Leserbrief: Öl- und Gasabhängigkeit

Leserbriefe / 24.03.2026 • 15:00 Uhr
Leserbrief: Öl- und Gasabhängigkeit

Jahrelang wurde in Europa kaum etwas unternommen, um unabhängiger von fossilen Energien zu werden – Versäumnisse, die sich bitter rächen. Nicht morgen, sondern heute braucht es eine von Lobbyinteressen unabhängige Politik, die endlich die Energieunabhängigkeit Europas ernst nimmt. Regulierungen lösen keine Grundprobleme. Benzin und Gas werden rar, während die Preise trotzdem steigen. Stattdessen sollte der Staat den Universitäten und Unternehmen mehr Geld für die Forschung zur Verfügung stellen. Dadurch entstehen Zukunftstechnologien, die langfristig günstiger und sicherer sind. Einige Ideen, um die Versorgungssicherheit zu verbessern: Investitionen in Infrastruktur für Stromnetze, Speichersysteme, E-Autos, Fahrräder, Schienenverkehr und Nahverkehr. Tempolimit auf den Straßen anpassen. Maßnahmen gegen Lkw-Fahrten, welche ohne echten Nutzen ins Ausland fahren. Förderung von energieeffizienten Fahrzeugen. Unterstützung von Fahrgemeinschaften und Carsharing. Ausbau erneuerbarer Energien, aber Atomkraft und Fracking als Übergangslösungen.
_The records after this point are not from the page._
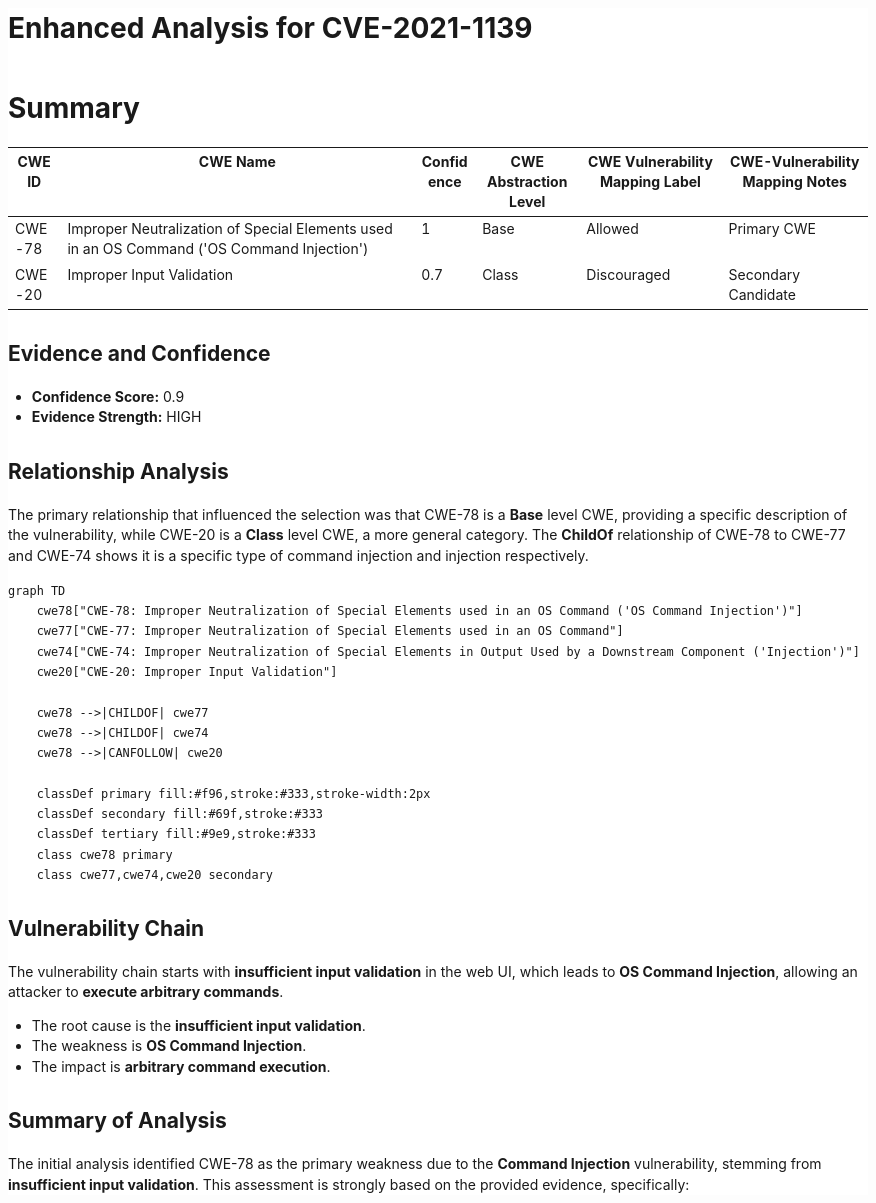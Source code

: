 # Enhanced Analysis for CVE-2021-1139

# Summary
| CWE ID | CWE Name | Confidence | CWE Abstraction Level | CWE Vulnerability Mapping Label | CWE-Vulnerability Mapping Notes |
|---|---|---|---|---|---|
| CWE-78 | Improper Neutralization of Special Elements used in an OS Command ('OS Command Injection') | 1 | Base | Allowed | Primary CWE |
| CWE-20 | Improper Input Validation | 0.7 | Class | Discouraged | Secondary Candidate |

## Evidence and Confidence

*   **Confidence Score:** 0.9
*   **Evidence Strength:** HIGH

## Relationship Analysis
The primary relationship that influenced the selection was that CWE-78 is a **Base** level CWE, providing a specific description of the vulnerability, while CWE-20 is a **Class** level CWE, a more general category. The **ChildOf** relationship of CWE-78 to CWE-77 and CWE-74 shows it is a specific type of command injection and injection respectively.

```mermaid
graph TD
    cwe78["CWE-78: Improper Neutralization of Special Elements used in an OS Command ('OS Command Injection')"]
    cwe77["CWE-77: Improper Neutralization of Special Elements used in an OS Command"]
    cwe74["CWE-74: Improper Neutralization of Special Elements in Output Used by a Downstream Component ('Injection')"]
    cwe20["CWE-20: Improper Input Validation"]
    
    cwe78 -->|CHILDOF| cwe77
    cwe78 -->|CHILDOF| cwe74
    cwe78 -->|CANFOLLOW| cwe20

    classDef primary fill:#f96,stroke:#333,stroke-width:2px
    classDef secondary fill:#69f,stroke:#333
    classDef tertiary fill:#9e9,stroke:#333
    class cwe78 primary
    class cwe77,cwe74,cwe20 secondary
```

## Vulnerability Chain
The vulnerability chain starts with **insufficient input validation** in the web UI, which leads to **OS Command Injection**, allowing an attacker to **execute arbitrary commands**.
  - The root cause is the **insufficient input validation**.
  - The weakness is **OS Command Injection**.
  - The impact is **arbitrary command execution**.

## Summary of Analysis
The initial analysis identified CWE-78 as the primary weakness due to the **Command Injection** vulnerability, stemming from **insufficient input validation**. This assessment is strongly based on the provided evidence, specifically:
Auch ich war Manchem gegenüber skeptisch. Aber wir stehen am Beginn eines globalen Notstandes, der es notwendig macht, vieles ideologiebefreit anzudenken. Wir alle müssen im Alltag Verantwortung zeigen: im Haushalt Energie sparen. Energieeffizient fahren. Fahrgemeinschaften bilden. Kurze Wege zu Fuß oder mit Rad erledigen. Auf Bus und Bahn umsteigen. Regionale Produkte kaufen. Weniger wegwerfen. Jeder Beitrag senkt den Verbrauch, entlastet den Geldbeutel und verringert unsere Abhängigkeit von teurer Energie.